*Task objective*
Return the count of lines in the following records that include "overline", and nothing more.

Stored data:
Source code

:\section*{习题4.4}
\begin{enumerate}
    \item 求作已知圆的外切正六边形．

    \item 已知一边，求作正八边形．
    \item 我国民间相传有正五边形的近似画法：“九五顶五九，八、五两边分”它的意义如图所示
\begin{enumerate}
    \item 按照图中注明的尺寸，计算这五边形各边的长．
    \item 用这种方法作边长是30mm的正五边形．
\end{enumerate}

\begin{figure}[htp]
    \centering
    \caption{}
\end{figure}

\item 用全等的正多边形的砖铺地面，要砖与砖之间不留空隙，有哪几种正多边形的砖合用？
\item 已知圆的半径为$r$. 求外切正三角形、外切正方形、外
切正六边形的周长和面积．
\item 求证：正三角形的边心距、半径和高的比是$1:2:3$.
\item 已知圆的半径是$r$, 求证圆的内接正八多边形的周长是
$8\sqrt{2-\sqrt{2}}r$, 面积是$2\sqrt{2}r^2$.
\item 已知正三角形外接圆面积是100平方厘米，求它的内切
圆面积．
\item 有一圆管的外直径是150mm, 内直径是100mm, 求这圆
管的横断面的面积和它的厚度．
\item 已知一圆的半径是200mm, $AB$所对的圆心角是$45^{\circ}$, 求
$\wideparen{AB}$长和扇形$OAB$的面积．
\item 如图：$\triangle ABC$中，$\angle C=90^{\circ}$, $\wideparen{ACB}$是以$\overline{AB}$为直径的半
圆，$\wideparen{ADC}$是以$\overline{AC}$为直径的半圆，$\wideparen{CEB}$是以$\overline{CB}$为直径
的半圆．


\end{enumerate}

*Your solution*
2